● **Task prompt**
Report each line from the listing that the string "Number" appears in.

=====

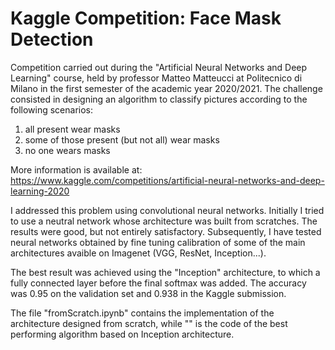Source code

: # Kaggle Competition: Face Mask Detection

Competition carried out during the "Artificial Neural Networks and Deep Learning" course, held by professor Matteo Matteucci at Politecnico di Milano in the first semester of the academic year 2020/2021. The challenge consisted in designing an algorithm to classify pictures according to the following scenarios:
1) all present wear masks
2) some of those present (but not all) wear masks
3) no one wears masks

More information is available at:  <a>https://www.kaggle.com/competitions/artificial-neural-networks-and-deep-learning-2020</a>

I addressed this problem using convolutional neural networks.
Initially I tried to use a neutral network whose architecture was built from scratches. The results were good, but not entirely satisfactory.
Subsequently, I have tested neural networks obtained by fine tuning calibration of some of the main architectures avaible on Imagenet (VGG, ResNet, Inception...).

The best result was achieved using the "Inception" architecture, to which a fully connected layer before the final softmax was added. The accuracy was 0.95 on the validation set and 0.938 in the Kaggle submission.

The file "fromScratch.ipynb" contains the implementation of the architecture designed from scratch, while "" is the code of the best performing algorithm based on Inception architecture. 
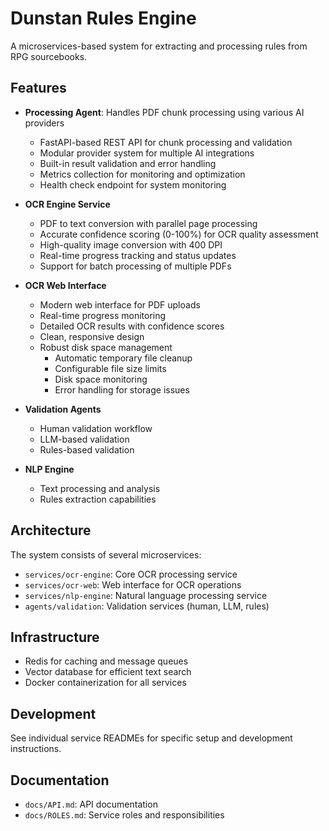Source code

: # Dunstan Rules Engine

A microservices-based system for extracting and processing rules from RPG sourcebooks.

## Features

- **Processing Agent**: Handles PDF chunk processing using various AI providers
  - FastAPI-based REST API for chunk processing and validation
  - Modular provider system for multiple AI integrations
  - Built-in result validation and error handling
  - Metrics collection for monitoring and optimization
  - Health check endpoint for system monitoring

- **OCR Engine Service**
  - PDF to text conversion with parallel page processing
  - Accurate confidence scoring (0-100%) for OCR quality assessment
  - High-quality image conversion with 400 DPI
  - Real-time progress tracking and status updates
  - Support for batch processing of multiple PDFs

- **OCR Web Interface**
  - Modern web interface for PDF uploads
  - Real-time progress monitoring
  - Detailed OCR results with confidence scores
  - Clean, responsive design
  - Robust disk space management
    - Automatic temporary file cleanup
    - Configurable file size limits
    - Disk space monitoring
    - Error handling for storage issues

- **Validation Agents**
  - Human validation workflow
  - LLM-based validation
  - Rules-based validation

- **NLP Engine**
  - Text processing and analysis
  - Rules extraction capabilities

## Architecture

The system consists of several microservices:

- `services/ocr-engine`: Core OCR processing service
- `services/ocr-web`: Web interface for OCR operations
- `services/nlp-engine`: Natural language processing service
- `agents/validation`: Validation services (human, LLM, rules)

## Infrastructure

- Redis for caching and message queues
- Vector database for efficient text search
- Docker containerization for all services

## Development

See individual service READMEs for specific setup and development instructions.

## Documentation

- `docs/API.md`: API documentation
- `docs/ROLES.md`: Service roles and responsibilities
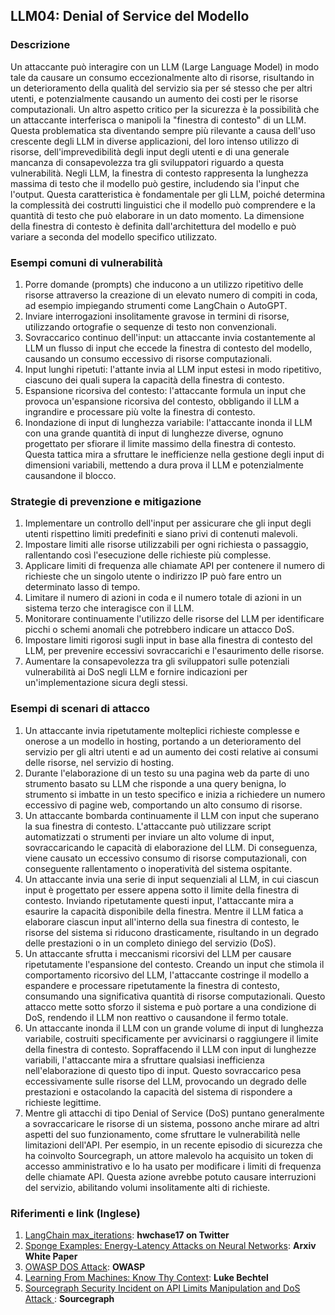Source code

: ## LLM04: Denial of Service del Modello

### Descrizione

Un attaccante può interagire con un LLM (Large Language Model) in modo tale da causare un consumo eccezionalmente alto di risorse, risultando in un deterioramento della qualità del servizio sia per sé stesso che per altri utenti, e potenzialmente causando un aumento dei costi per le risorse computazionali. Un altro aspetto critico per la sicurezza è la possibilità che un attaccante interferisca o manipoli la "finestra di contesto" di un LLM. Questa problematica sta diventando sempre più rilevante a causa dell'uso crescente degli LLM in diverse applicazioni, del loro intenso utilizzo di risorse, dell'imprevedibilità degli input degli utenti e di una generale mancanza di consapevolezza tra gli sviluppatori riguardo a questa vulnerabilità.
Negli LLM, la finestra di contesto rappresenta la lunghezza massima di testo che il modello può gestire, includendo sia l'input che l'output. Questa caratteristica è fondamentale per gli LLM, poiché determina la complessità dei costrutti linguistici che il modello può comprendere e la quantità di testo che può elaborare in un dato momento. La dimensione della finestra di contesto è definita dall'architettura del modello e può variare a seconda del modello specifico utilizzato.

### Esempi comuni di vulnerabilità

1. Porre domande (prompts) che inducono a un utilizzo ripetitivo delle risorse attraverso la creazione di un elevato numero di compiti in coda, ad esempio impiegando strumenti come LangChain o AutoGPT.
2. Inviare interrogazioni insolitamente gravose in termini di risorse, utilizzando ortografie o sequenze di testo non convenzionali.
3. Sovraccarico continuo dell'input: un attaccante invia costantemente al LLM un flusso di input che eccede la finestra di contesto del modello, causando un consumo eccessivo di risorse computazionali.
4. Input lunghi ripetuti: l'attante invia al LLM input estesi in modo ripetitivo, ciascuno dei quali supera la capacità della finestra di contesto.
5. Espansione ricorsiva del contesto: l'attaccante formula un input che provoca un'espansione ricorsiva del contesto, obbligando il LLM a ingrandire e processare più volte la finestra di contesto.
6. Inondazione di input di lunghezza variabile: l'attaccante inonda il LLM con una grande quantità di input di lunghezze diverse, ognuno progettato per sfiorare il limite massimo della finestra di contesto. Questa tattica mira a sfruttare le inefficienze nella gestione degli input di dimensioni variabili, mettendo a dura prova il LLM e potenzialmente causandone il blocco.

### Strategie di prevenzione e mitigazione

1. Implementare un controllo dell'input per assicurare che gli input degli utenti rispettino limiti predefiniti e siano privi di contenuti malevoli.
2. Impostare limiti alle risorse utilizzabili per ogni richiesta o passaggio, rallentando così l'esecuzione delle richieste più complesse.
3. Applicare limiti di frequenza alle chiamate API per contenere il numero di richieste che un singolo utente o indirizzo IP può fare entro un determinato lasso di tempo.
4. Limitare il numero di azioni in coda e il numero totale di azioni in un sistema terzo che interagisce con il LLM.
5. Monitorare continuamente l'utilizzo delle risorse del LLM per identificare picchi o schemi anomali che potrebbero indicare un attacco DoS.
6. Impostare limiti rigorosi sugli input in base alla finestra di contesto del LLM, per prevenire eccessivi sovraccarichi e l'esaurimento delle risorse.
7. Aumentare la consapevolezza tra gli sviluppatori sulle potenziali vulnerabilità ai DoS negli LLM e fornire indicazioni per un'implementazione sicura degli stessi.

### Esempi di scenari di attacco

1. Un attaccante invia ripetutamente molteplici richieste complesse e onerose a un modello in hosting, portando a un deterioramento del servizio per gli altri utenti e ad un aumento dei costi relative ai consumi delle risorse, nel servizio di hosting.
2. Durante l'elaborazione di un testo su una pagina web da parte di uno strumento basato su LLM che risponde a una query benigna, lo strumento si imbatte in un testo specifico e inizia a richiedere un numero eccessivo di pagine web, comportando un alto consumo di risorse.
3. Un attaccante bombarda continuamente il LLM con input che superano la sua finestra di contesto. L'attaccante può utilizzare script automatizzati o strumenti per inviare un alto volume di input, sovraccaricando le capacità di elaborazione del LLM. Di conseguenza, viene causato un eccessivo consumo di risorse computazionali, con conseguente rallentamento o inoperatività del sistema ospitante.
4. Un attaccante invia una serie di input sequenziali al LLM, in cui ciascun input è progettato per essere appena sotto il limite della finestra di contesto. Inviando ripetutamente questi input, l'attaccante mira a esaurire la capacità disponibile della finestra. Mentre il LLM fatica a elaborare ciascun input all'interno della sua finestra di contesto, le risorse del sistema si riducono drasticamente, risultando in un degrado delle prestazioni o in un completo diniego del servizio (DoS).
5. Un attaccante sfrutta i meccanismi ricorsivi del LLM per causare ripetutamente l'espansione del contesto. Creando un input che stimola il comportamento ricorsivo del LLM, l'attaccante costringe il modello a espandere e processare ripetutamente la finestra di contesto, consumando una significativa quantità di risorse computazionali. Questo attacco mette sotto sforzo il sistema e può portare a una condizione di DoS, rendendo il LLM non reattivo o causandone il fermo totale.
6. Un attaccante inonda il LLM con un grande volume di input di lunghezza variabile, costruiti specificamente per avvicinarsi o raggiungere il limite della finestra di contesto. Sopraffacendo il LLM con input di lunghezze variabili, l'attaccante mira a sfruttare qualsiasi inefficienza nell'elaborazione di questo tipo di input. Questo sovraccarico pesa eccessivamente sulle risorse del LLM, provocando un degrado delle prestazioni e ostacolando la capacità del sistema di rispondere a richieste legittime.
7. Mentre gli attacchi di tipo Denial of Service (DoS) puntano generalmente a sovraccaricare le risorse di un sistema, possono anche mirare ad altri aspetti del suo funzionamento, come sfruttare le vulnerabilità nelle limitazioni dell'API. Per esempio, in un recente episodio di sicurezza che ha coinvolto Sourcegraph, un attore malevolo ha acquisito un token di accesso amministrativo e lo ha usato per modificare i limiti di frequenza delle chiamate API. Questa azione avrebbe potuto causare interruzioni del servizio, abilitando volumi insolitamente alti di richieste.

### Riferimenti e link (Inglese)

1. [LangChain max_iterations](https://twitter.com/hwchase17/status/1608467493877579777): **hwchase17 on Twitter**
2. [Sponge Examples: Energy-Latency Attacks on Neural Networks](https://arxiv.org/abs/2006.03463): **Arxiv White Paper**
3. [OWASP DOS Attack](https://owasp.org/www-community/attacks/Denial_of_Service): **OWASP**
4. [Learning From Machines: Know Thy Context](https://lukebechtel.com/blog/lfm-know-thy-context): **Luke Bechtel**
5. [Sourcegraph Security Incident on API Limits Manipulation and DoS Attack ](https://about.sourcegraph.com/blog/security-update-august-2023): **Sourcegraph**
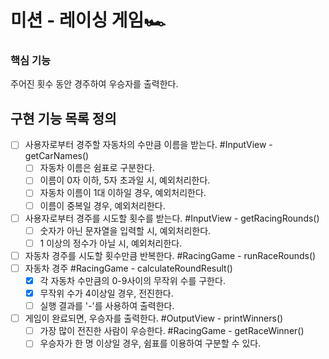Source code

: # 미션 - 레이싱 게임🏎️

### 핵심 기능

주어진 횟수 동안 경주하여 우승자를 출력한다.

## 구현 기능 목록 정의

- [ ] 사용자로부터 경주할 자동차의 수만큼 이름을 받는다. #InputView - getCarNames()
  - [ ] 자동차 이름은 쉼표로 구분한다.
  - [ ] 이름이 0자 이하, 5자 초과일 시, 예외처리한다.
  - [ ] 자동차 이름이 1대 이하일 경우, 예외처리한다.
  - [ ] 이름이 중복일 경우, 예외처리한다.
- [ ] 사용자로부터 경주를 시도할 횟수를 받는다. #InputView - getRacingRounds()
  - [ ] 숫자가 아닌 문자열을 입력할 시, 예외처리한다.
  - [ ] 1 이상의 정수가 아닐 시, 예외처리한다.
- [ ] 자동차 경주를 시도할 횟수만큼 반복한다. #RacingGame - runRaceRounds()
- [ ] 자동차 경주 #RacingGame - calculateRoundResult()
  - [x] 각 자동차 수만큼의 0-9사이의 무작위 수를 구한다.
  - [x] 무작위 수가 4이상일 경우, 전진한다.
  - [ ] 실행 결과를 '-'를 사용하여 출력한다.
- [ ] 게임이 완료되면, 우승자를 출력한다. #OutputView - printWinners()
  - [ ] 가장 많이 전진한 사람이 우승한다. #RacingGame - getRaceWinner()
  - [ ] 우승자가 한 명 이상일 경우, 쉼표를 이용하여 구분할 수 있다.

=====

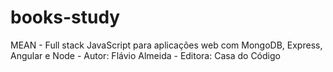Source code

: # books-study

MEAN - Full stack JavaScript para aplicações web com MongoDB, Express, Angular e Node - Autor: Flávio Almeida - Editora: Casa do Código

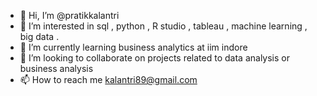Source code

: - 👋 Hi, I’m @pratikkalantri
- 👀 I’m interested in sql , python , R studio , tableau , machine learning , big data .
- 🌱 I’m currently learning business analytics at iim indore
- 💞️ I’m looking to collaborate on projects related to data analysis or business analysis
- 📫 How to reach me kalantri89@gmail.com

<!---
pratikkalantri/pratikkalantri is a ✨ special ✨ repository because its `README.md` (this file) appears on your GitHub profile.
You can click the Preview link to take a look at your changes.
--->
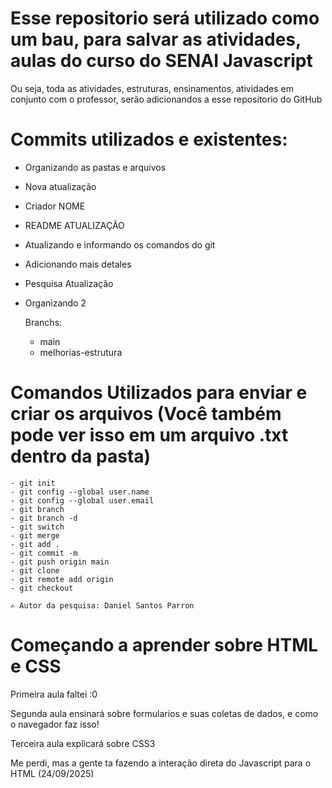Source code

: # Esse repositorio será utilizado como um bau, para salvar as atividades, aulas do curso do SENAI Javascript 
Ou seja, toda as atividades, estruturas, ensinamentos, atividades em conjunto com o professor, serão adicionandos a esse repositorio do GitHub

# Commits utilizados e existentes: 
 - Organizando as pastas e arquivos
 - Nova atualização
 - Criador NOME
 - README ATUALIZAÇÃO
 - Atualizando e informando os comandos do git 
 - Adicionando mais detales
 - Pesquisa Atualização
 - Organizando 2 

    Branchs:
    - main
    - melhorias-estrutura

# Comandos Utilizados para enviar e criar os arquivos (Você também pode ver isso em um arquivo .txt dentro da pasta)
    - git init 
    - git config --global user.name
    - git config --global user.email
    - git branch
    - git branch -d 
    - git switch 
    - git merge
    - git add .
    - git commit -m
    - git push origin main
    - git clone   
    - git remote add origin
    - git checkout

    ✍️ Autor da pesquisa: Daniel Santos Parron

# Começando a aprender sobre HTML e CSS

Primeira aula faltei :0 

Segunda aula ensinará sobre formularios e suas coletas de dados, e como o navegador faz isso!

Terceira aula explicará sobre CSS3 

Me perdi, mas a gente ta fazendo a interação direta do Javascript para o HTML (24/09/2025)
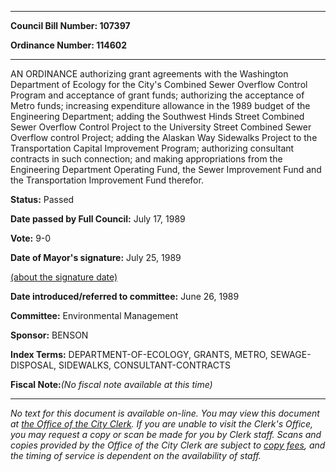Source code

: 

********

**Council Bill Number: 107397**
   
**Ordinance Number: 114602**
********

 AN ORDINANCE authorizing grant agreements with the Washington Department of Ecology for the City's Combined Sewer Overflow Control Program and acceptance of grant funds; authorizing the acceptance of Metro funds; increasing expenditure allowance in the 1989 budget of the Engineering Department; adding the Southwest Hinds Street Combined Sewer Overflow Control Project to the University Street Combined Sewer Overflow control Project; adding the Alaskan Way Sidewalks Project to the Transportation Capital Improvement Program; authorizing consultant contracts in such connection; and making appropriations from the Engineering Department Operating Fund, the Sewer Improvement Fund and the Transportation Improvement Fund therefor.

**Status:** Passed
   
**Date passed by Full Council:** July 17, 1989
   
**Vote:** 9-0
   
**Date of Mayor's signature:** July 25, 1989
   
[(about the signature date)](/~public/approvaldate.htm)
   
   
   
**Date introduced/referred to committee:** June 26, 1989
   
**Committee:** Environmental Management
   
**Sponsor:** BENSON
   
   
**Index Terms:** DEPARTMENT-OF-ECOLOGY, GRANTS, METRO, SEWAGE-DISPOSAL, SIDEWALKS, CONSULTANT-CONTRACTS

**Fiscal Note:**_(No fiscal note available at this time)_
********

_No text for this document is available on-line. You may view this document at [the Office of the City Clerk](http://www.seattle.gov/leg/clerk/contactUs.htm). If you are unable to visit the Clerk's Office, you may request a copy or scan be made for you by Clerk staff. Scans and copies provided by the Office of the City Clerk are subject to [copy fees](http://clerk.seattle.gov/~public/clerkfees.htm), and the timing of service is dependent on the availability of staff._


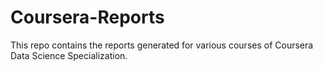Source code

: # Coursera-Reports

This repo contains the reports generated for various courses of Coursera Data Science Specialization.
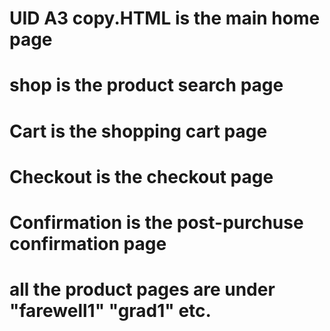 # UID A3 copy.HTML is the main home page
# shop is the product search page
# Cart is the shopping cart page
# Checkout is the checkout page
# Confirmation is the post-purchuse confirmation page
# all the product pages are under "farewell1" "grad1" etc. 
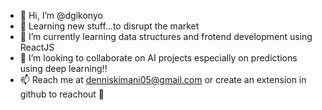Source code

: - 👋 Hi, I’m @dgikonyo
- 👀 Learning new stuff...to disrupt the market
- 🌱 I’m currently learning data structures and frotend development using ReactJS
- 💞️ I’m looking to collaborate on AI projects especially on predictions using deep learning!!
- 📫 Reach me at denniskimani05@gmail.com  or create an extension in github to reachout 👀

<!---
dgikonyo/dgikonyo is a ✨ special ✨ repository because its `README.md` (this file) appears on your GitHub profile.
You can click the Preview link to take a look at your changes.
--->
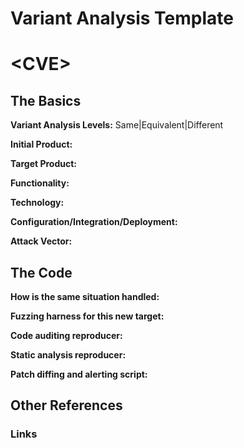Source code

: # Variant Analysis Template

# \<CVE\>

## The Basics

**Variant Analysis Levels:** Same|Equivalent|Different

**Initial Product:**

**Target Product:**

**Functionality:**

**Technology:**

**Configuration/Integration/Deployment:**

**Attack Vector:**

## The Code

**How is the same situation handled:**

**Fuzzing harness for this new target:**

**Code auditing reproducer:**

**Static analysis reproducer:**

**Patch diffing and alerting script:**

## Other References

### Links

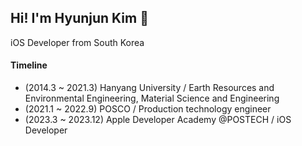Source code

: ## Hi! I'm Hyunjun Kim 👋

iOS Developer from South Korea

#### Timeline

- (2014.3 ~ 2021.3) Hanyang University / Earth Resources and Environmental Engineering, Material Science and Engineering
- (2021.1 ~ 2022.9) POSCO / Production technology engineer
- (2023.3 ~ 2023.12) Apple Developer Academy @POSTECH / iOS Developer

=====

● **Solved exercise**
**Council Bill Number: 107397**
**Ordinance Number: 114602**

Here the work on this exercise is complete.